» **WORK INSTRUCTIONS**
Could you tally the lines in the listing below that include the word "computes"? Respond with the total alone.

-- PROVIDED RECORDS follows --

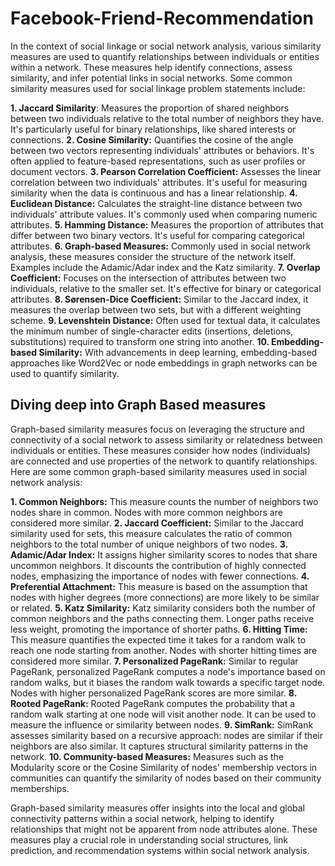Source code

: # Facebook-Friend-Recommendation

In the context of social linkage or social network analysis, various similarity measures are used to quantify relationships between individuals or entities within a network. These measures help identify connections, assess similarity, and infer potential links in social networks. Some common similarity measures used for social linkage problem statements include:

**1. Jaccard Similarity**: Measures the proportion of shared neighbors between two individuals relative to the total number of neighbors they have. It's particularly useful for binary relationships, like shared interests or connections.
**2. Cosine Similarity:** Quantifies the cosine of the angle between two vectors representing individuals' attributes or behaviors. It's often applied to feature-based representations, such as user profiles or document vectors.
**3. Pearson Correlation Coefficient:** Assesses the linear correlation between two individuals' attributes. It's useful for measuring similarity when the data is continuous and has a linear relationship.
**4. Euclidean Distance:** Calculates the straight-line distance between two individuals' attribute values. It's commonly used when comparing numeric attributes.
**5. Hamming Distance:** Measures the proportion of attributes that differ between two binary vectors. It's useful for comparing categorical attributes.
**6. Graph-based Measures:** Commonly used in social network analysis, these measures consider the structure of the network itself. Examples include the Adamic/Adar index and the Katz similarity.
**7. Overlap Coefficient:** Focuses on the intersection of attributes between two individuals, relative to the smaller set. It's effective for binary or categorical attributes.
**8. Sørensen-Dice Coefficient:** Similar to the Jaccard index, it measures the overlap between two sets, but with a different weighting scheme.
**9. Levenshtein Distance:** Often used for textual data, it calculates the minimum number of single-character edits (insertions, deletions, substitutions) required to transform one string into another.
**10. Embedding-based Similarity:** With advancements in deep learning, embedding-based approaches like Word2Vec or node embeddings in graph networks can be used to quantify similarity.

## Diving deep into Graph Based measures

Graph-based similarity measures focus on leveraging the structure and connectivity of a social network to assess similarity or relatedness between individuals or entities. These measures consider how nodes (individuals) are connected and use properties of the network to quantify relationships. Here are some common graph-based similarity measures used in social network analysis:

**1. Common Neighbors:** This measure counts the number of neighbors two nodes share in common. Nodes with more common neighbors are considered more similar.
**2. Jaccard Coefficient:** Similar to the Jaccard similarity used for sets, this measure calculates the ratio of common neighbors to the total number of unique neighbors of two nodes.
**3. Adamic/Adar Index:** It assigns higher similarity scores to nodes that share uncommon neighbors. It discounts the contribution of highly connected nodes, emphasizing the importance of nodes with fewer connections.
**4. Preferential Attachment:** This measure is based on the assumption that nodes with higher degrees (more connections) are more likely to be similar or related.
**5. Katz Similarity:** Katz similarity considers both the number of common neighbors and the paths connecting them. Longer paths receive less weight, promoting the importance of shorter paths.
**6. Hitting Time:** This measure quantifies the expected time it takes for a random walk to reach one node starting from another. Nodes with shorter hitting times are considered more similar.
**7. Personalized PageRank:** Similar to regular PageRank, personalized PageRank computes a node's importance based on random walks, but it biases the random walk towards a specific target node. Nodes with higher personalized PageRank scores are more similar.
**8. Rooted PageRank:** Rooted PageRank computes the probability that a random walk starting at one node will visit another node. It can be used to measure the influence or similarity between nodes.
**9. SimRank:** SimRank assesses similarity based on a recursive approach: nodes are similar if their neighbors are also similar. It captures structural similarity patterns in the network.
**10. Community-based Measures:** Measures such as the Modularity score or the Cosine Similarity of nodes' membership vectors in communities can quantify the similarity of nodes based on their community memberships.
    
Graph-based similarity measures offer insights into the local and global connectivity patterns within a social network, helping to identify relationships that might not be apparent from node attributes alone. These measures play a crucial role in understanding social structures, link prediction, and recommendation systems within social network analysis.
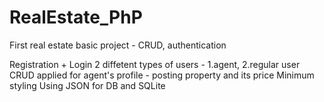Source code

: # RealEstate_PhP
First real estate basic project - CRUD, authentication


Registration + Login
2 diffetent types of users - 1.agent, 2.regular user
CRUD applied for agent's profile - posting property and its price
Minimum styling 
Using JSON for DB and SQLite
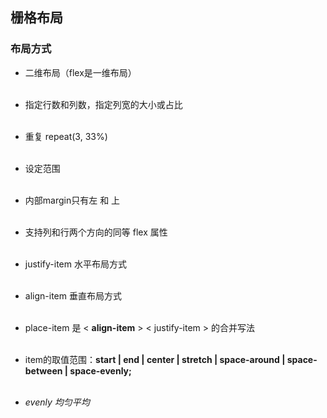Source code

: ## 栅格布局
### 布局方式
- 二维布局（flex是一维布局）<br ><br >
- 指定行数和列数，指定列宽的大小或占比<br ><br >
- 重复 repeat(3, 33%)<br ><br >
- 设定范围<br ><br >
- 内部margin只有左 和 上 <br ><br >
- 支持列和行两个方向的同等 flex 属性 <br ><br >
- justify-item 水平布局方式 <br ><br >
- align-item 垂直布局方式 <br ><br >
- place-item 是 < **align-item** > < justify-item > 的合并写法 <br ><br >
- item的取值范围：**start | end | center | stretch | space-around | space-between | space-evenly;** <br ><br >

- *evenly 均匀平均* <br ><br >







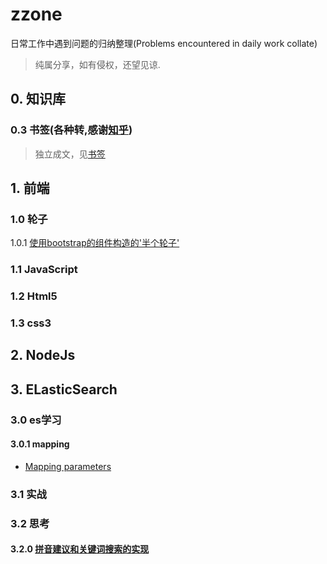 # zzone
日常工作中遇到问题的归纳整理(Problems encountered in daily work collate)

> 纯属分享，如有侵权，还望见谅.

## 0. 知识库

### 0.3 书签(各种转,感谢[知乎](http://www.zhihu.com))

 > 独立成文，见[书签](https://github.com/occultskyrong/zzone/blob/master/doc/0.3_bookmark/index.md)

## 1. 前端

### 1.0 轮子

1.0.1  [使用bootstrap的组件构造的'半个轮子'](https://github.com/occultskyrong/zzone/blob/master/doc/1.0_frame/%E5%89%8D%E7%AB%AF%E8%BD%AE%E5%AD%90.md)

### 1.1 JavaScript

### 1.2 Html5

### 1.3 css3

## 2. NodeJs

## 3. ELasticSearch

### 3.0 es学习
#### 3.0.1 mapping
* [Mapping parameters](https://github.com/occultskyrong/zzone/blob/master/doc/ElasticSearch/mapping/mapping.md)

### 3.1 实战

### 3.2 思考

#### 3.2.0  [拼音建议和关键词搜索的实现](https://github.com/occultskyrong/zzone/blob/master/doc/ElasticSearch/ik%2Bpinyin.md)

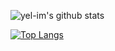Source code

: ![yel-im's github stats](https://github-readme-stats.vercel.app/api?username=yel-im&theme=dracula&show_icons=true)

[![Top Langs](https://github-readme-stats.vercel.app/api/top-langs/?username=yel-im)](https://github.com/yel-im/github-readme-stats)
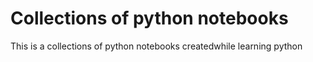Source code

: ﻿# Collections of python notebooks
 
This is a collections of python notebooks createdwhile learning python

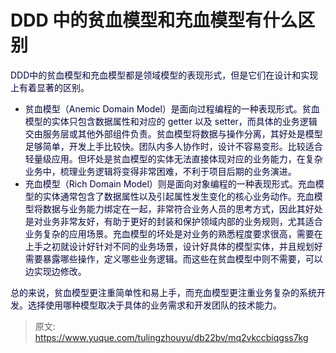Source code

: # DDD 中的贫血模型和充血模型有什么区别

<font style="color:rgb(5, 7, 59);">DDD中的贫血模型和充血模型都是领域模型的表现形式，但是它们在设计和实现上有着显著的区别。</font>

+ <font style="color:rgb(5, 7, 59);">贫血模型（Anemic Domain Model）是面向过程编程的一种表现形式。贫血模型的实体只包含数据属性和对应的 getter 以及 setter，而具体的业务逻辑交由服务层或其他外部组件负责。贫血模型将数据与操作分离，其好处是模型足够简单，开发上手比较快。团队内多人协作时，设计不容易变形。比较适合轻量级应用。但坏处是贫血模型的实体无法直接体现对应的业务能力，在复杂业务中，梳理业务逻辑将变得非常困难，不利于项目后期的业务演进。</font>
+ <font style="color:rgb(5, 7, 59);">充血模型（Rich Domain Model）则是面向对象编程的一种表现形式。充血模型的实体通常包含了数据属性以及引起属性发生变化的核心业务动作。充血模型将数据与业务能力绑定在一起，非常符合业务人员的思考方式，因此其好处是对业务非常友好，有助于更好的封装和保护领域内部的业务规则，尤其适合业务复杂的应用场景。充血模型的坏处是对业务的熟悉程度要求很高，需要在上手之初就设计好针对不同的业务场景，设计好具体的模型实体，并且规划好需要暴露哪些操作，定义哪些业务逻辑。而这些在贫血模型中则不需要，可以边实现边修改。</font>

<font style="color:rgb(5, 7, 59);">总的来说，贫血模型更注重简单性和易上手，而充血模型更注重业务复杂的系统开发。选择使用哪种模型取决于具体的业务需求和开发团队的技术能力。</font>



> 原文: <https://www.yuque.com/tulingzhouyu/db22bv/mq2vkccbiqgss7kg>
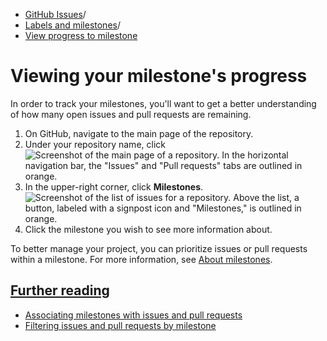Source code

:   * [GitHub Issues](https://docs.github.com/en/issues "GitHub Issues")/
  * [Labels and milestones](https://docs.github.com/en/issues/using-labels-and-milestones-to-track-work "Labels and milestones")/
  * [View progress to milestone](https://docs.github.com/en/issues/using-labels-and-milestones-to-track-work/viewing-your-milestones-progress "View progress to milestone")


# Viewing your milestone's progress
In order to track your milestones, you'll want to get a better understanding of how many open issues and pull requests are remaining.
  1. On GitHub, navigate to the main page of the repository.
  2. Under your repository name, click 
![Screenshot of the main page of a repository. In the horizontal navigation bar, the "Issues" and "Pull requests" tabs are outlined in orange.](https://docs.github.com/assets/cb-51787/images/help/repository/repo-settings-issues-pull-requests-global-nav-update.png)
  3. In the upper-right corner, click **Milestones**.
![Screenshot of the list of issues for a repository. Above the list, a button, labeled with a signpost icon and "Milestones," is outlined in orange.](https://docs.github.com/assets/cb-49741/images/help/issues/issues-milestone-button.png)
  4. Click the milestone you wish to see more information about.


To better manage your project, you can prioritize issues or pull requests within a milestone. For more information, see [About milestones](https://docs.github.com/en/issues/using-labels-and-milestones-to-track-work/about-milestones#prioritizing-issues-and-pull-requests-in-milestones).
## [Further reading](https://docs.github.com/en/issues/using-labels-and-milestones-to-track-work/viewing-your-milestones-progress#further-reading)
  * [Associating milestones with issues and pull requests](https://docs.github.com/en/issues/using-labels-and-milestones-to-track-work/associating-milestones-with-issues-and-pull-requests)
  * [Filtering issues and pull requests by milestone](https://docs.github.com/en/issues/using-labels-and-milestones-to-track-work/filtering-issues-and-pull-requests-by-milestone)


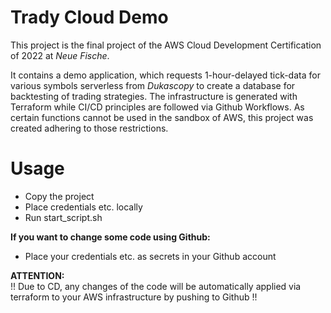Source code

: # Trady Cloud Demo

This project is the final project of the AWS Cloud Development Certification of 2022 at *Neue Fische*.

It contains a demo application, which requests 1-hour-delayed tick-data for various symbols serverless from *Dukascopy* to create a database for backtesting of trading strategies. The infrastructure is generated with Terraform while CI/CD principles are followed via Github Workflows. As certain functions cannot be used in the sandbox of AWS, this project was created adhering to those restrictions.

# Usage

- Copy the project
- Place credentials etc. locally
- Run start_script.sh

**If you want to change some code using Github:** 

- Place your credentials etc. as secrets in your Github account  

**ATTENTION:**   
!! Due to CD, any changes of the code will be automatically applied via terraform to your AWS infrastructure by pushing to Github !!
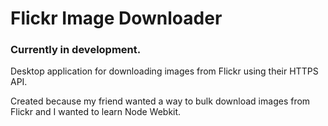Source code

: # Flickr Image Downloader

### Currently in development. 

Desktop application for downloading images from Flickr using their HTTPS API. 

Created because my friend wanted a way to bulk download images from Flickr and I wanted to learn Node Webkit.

-- PROVIDED RECORDS concluded --

» **SOLVED PROBLEM**
2